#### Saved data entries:
————

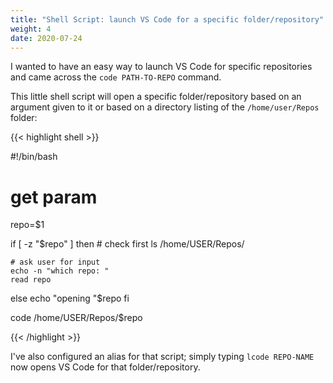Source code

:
 ```yaml
---
title: "Shell Script: launch VS Code for a specific folder/repository"
weight: 4
date: 2020-07-24
---
```


I wanted to have an easy way to launch VS Code for specific repositories and came across the `code PATH-TO-REPO` command.

This little shell script will open a specific folder/repository based on an argument given to it or based on a directory listing of the `/home/user/Repos` folder:

{{< highlight shell >}}

#!/bin/bash

# get param
repo=$1

if [ -z "$repo" ]
  then
    # check first
    ls /home/USER/Repos/

    # ask user for input
    echo -n "which repo: "
    read repo
  else
    echo "opening "$repo
fi

code /home/USER/Repos/$repo

{{< /highlight >}}

I've also configured an alias for that script; simply typing `lcode REPO-NAME` now opens VS Code for that folder/repository.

————

#### Work to be completed:
Print the records again exactly, pictures excluded.

#### Task output:
Source code

:
 ```yaml
---
title: "Shell Script: launch VS Code for a specific folder/repository"
weight: 4
date: 2020-07-24
---
```


I wanted to have an easy way to launch VS Code for specific repositories and came across the `code PATH-TO-REPO` command.

This little shell script will open a specific folder/repository based on an argument given to it or based on a directory listing of the `/home/user/Repos` folder:

{{< highlight shell >}}

#!/bin/bash

# get param
repo=$1

if [ -z "$repo" ]
  then
    # check first
    ls /home/USER/Repos/

    # ask user for input
    echo -n "which repo: "
    read repo
  else
    echo "opening "$repo
fi

code /home/USER/Repos/$repo

{{< /highlight >}}

I've also configured an alias for that script; simply typing `lcode REPO-NAME` now opens VS Code for that folder/repository.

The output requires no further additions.